Lessons Learned from Writing a Webhook

December 27, 2022 in programming

I've recently wanted to set up a small webhook for a small project that I am working on, and in the process, learned a few little things. Therefore, I decided to write down my little journey, to remind myself of my new knowledge, and to share it with you.

The Goal: Automated Documentation Building

The starting position is relatively simple: I have a small Python project, hosted on GitLab, that has its documentation built with Sphinx. This documentation is hosted on ReadTheDocs, however, since I also enjoy self-hosting my things, I wanted a copy on my own server. [1]

Previously, I kept the documentation up to date manually, by doing a local tox -e sphinx followed by a rsync.
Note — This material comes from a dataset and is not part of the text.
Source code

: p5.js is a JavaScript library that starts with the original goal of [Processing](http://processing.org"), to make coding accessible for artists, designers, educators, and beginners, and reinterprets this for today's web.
This process is not too bad, but it does mean that I have to think about it every time I change the docs, and I need to be doing changes on a machine on which I can build and upload the docs.

The common way to keep the code repository and the documentation in sync is to use Webhooks, which is a mechanism that uses HTTP requests to trigger remote actions when a push to a git repository is made. Thus, I wanted to implement a webhook "receiver" that would re-build the docs from the latest master branch and put them into the webroot.

CGI and Its Limitations

The first approach that I followed was to use CGI — for the simple reasons that I already have a web server running that can execute CGI scripts and handles the SSL stuff. I expected this to be the easiest approach, given that I only wanted a single webhook.
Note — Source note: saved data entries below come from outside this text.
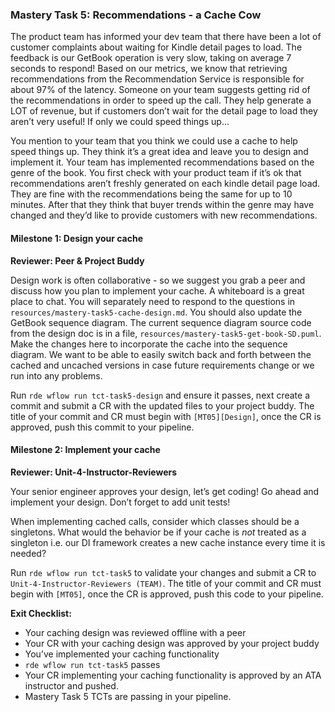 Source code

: ###  Mastery Task 5: Recommendations - a Cache Cow
The product team has informed your dev team that there have been a lot of customer complaints about waiting for Kindle
detail pages to load. The feedback is our GetBook operation is very slow, taking on average 7 seconds to
respond! Based on our metrics, we know that retrieving recommendations from the Recommendation Service is responsible
for about 97% of the latency. Someone on your team suggests getting rid of the recommendations in order to speed up the
call. They help generate a LOT of revenue, but if customers don’t wait for the detail page to load they aren’t very
useful! If only we could speed things up...

You mention to your team that you think we could use a cache to help speed things up. They think it’s a great idea and
leave you to design and implement it. Your team has implemented recommendations based on the genre of the book. You
first check with your product team if it’s ok that recommendations aren’t freshly generated on each kindle detail page
load. They are fine with the recommendations being the same for up to 10 minutes. After that they think that buyer
trends within the genre may have changed and they’d like to provide customers with new recommendations.

#### Milestone 1: Design your cache

**Reviewer: Peer & Project Buddy**

Design work is often collaborative - so we suggest you grab a peer and discuss how you plan to implement your cache. A
whiteboard is a great place to chat. You will separately need to respond to the questions in
`resources/mastery-task5-cache-design.md`. You should also update the GetBook sequence diagram. The current sequence
diagram source code from the design doc is in a file, `resources/mastery-task5-get-book-SD.puml`. Make the changes here
to incorporate the cache into the sequence diagram. We want to be able to easily switch back and forth between the
cached and uncached versions in case future requirements change or we run into any problems.

Run `rde wflow run tct-task5-design` and ensure it passes, next create a commit and submit a CR with the updated files
to your project buddy. The title of your commit and CR must begin with `[MT05][Design]`, once the CR is approved, push
this commit to your pipeline.

#### Milestone 2: Implement your cache

**Reviewer: Unit-4-Instructor-Reviewers**

Your senior engineer approves your design, let’s get coding! Go ahead and implement your design. Don’t forget to add
unit tests!

When implementing cached calls, consider which classes should be a singletons. What would the
behavior be if your cache is *not* treated as a singleton i.e. our DI framework creates a new cache instance every
time it is needed?

Run `rde wflow run tct-task5` to validate your changes and submit a CR to `Unit-4-Instructor-Reviewers (TEAM)`. The
title of your commit and CR must begin with `[MT05]`, once the CR is approved, push this code to your pipeline.

**Exit Checklist:**

* Your caching design was reviewed offline with a peer
* Your CR with your caching design was approved by your project buddy
* You’ve implemented your caching functionality
* `rde wflow run tct-task5` passes
* Your CR implementing your caching functionality is approved by an ATA instructor and pushed.
* Mastery Task 5 TCTs are passing in your pipeline.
The resulting first try looked a bit like this:

#!/usr/bin/python3
import os
import sys

# Verify that the request is genuine
if os.getenv("HTTP_X_GITLAB_TOKEN") != "secret sauce":
    print("Content-type: text/plain")
    print("")
    print("Forbidden")
    sys.exit(0)

def generate_docs():
    ...

def send_mail(exc):
    ...

# Send an early response to the client
print("Content-type: text/plain")
print("")
print("Job queued")

# Make ourselves independent of the web server
if os.fork() == 0:
    os.setsid()
    if os.fork() == 0:
        # Here we can do the actual work
        try:
            generate_docs()
        except Exception as exc:
            send_mail(exc)

We can see multiple concepts at play here already:

The webhook guidelines state that the response should be returned fast, so the actual generation of the documentation is done in the background, using the double fork trick. A small response is sent to the client to make it happy.
Since the HTTP response does not indicate whether the generation succeeded, I added a quick-and-dirty email notifcation in case there were any errors.
The X-Gitlab-Token header is used with a secret value to verify that the request actually originated from Gitlab, to prevent DoS attacks.
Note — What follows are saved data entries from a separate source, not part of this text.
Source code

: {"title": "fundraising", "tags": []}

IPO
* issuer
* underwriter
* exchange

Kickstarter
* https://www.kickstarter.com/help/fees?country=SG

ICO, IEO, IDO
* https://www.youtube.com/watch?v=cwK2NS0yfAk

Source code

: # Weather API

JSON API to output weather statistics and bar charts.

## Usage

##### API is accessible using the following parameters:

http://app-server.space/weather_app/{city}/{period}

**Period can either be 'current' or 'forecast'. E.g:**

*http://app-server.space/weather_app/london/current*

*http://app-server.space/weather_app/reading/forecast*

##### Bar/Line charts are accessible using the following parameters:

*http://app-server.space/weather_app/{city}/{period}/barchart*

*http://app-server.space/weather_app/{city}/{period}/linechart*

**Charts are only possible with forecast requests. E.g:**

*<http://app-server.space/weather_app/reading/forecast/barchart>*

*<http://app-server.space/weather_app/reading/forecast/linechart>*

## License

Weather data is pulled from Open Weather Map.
I tested my script locally, and it seemed to work. But when I threw it onto my server and set up the webhook, it didn't produce any new documentation. This brings me to the limitations that I ran into:

The CGI specification does not actually state how custom headers should be passed from server to script. Apache does provide them as HTTP_* environment variables, but that already left a bit of a sour taste when wanting to verify the X-Gitlab-Token header.
The version of tox that I have on my server does not match the version of tox that I use locally. This brought up issues, which I ended up working around by using a virtual environment with the correct tox version.
The script runs as the www-data user, which is not a proper user account. This caused poetry to fail since a cache could not be built.

The last two points indicate that the build should probably be done inside a container, such that the build environment can be kept the same locally and on the server, and I don't have to fiddle around with virtual environments or differing Python/tox versions. That however brought a new problem: The httpd user is not allowed to start docker containers.

Now while I am sure that there would be a way to work around this, it also became clear that a CGI script is not the right tool for the job, and the pile of workarounds that have stacked up screamed that the right solution would look different — especially if it should be robust against future changes or extensions.

Sketching a "Documentation Build Daemon"

The idea has now transformed into a split design, in which I would have one daemon running in the background, responsible for building the documentation, and then one script to trigger it. The daemon would run with all privileges it needs, while the triggering script could be kept very simple. Communication is done via a Unix socket, or any other IPC method that you want to use.

By this point however, I decided again to check the documentation for Apache's mod_proxy, to see how much effort it would be to proxy a single endpoint to a different server, and it turns out that it is quite easy:

ProxyPass "/webhook" http://localhost:1337/

And not just that, it turns out that mod_proxy can even use Unix sockets:

ProxyPass "/webhook" unix:/var/run/webhook.socket|http://localhost/

Now the pieces start falling into place: Instead of a custom made "triggering" protocol and CGI script, I could simply treat the backend as a HTTP server. This is how most modern HTTP frameworks operate anyway. This would also free me of the "header inaccessibility" of CGI, as I would get access to the whole HTTP request. And I could implement proper queueing of the incoming build requests in the build daemon. A win-win situation!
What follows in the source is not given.